In a rather unusual move, Ignition Entertainment announced that Muramasa: The Demon Blade would be released in the US without English voice-acting.
Ignition Business Development Director Shane Bettenhausen was quoted as saying, “…trying to dub it, trying to make something more Western is really not a service to the product…who wants some goofy anime voices in this game?”
Continue reading for my thoughts on the matter.
This is a bold (and potentially risky) move by Ignition, since not even famously Japanese-friendly publishers like Atlus and NIS-America have dared to release a (voiced) game without some form of English voice-acting. In fact, one of the only games I can remember that was ever released sans English was Yakuza 2, which went into the wild practically unannounced, as if Sega didn’t even bother to think it would sell.

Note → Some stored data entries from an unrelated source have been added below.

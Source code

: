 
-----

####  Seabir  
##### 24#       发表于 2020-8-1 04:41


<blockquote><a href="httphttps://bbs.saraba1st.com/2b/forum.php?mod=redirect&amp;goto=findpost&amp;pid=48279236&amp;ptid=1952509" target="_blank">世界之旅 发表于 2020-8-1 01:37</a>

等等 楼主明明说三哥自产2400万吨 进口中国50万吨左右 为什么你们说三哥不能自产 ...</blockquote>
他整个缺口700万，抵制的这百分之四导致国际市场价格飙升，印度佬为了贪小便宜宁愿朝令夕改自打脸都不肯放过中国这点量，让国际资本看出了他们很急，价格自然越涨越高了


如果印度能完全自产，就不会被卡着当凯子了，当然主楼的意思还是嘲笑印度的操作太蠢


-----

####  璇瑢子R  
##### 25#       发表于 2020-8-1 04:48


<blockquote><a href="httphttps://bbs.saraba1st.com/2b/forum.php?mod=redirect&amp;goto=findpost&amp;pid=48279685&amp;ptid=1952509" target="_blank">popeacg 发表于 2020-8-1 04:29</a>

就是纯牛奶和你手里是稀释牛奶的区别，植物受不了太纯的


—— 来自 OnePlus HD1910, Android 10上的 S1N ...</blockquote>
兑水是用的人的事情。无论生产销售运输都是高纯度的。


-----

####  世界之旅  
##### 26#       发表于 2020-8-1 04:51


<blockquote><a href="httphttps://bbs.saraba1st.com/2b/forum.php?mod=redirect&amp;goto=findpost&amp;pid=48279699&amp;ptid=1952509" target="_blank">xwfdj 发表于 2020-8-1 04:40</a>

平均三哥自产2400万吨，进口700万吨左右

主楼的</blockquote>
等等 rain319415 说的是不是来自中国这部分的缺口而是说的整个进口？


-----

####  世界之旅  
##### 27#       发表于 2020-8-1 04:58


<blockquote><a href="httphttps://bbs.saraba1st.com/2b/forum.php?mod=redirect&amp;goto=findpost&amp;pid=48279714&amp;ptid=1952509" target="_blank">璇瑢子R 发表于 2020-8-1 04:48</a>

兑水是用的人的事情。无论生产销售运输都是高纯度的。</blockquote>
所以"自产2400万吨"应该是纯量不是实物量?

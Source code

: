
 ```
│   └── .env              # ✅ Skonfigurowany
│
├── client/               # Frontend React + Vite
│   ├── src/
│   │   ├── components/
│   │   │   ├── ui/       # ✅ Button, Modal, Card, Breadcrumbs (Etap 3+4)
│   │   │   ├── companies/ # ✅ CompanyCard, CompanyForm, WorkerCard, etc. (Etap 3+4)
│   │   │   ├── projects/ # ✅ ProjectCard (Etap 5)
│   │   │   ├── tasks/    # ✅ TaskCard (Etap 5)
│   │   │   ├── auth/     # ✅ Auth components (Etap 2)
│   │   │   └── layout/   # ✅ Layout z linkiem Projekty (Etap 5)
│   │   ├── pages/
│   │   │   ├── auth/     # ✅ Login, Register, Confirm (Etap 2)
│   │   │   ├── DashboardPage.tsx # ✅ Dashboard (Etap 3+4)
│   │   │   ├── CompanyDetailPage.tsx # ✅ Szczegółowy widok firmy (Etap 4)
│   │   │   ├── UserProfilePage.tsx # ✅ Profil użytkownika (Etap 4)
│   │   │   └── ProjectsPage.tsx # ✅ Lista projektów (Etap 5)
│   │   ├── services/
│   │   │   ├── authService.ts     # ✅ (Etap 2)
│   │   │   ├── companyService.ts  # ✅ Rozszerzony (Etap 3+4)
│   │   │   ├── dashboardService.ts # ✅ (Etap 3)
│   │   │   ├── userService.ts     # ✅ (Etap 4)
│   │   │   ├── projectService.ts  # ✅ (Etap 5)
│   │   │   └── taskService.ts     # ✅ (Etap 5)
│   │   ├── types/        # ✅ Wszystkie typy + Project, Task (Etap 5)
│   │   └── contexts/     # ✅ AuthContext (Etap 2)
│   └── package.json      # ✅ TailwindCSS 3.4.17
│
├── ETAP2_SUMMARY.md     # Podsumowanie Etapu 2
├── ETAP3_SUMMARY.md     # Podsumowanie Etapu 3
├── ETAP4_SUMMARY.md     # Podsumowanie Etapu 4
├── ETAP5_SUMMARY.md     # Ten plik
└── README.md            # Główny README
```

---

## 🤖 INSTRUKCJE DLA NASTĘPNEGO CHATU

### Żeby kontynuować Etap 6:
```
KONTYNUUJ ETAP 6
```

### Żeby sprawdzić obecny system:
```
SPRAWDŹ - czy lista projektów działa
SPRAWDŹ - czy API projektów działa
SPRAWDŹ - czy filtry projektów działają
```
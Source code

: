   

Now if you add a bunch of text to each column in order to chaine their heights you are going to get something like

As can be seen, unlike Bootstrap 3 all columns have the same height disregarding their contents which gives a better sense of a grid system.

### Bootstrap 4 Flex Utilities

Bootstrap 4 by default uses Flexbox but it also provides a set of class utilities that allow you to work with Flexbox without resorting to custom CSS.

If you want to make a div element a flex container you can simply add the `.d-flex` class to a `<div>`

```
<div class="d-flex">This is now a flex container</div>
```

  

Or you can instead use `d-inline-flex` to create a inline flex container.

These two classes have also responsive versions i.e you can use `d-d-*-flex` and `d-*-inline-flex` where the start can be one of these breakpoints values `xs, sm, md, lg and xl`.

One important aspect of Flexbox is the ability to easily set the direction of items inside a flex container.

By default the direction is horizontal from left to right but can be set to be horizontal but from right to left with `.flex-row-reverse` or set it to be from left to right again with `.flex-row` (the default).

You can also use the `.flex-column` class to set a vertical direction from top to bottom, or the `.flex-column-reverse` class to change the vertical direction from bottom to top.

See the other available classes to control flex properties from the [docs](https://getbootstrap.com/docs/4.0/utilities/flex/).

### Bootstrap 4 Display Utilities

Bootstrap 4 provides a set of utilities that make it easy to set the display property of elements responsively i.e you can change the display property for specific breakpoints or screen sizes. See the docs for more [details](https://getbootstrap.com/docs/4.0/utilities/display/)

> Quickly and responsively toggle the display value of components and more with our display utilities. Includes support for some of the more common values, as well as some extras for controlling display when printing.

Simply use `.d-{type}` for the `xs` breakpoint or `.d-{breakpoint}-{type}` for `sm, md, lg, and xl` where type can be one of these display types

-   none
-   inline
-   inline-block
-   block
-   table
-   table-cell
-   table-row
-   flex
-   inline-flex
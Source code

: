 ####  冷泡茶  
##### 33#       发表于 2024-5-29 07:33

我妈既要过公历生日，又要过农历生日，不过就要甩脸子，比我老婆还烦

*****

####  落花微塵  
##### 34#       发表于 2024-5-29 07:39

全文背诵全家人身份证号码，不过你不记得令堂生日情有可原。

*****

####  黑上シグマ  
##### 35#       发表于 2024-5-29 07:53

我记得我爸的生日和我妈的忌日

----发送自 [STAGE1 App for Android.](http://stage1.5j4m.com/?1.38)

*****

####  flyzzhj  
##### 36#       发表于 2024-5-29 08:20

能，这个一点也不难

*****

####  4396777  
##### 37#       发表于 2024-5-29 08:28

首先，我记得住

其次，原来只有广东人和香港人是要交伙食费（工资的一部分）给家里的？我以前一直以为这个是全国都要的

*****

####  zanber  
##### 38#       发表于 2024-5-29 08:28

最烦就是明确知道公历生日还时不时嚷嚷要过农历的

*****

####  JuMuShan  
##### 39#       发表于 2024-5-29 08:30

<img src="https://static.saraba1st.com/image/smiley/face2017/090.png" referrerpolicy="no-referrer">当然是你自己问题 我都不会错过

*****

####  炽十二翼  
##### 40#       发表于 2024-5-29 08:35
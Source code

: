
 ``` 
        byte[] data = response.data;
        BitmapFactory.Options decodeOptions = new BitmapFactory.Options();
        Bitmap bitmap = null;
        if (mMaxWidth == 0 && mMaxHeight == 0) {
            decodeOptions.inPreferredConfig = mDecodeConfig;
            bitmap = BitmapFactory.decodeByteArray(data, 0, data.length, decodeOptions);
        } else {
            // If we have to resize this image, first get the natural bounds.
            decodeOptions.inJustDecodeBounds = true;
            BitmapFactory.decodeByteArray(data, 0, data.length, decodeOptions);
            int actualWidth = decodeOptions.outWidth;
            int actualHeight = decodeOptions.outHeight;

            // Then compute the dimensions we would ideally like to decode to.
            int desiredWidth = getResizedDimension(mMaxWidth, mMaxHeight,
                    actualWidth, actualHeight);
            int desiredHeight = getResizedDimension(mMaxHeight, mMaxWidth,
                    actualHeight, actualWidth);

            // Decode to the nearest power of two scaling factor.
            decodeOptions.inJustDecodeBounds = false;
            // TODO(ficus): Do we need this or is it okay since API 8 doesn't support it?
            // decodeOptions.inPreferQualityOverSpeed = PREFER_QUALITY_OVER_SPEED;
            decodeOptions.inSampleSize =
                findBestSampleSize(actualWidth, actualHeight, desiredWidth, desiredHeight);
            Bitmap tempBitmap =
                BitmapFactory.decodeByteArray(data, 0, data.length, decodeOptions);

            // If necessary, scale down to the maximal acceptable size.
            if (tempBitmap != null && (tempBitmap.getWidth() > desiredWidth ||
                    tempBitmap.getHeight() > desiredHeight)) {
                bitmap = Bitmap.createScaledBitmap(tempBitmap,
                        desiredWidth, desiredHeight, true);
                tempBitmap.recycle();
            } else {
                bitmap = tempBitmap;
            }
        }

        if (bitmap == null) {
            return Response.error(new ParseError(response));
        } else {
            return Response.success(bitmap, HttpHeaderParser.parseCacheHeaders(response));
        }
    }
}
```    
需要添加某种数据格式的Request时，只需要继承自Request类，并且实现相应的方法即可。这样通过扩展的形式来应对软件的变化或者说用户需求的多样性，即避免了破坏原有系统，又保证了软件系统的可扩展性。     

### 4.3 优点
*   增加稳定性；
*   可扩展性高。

That said, methinks that there’s more to this than cultural faithfulness. Casting, hiring, and working with voice actors is expensive. Ignition is a relatively young publisher, without the resources available to its competitors, despite its strong ties to SNK’s lineup.
Ignition also has many upcoming releases on its slate, and devoting capital, time and manpower to the task may simply be unfeasible. Muramasa is scheduled for release just a few months from now, and getting it out early may well generate the revenue needed to fund other projects in the future, projects that can afford to be fully dual-audio.
As something of a Japanophile purist myself this is certainly a welcome decision, but I can understand that some would be rather miffed. Some folks would rather listen to their games than read them, after all.